Scheme 1 Preparation of (−)-Nutlin-3.

This set the stage to attempt a chemoselective cyclizative dehydration to the desired imidazoline. For this purpose we turned to the powerful dehydrating property of a phosphonium anhydride formed by the combination of triphenylphosphine oxide and triflic anhydride (Hendrickson's reagent).¹⁵ Faced with the question of chemoselectivity in the context of a mixed amide/carbamate substrate,¹⁶ we applied the Hendrickson protocol and observed a single imidazoline product that was retrieved in 88% isolated yield.

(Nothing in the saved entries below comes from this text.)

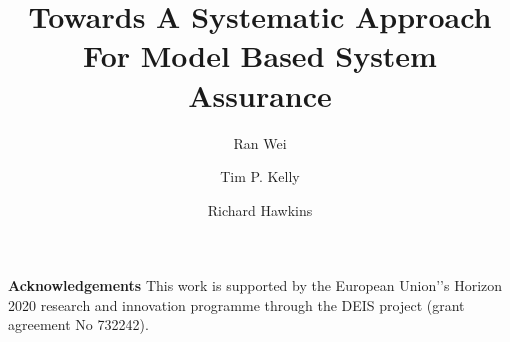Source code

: \documentclass[runningheads,a4paper]{llncs}
\begin{document}
 
\title{\textbf{Towards A Systematic Approach For Model Based System Assurance}}
\author{Ran Wei \and Tim P. Kelly \and Richard Hawkins}
\maketitle



















\noindent\textbf{Acknowledgements}
This work is supported by the European Union'’s Horizon 2020 research and innovation programme through the DEIS project (grant agreement No 732242). 

 
  
\end{document}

At present, the exact mass for Nutlin-3 determined by high resolution mass spectrometry is the only available analytical data for comparison. As a result, we sought evidence to support whether the desired imidazoline (Nutlin-3) or an alternative isomer (24) formed during this dehydrative cyclization. Support for the imidazoline depicted for Nutlin-3 was obtained by an HMBC (600 MHz) experiment. Among the ³J_HC couplings observed was the diagnostic crosspeak to the urea carbon from H1 of the imidazoline; a crosspeak between H8 and an amidecarbonyl carbon was not observed. Nutlin-3 produced using this synthesis and catalyst 8d is levorotatory.

Conclusion

In conclusion, we have developed the first highly diastereo- and enantioselective aza-Henry additions using aryl nitromethanes. This transformation was used to prepare a key cis-stilbene diamine intermediate that served as a precursor to the potent chemotherapeutic (−)-Nutlin-3. As a consequence of this synthesis, complete spectroscopic and analytical data for synthetic intermediates and (−)-Nutlin-3 are available.¹⁷ This synthesis removes the current reliance on preparatory chromatography using a chiral stationary phase and substitutes it with a readily prepared chiral catalyst that furnishes intermediate 1a with high stereocontrol. This improved accessibility of cis-imidazolines may stimulate their broader use as probes, if not provide a practical synthesis to fuel drug development.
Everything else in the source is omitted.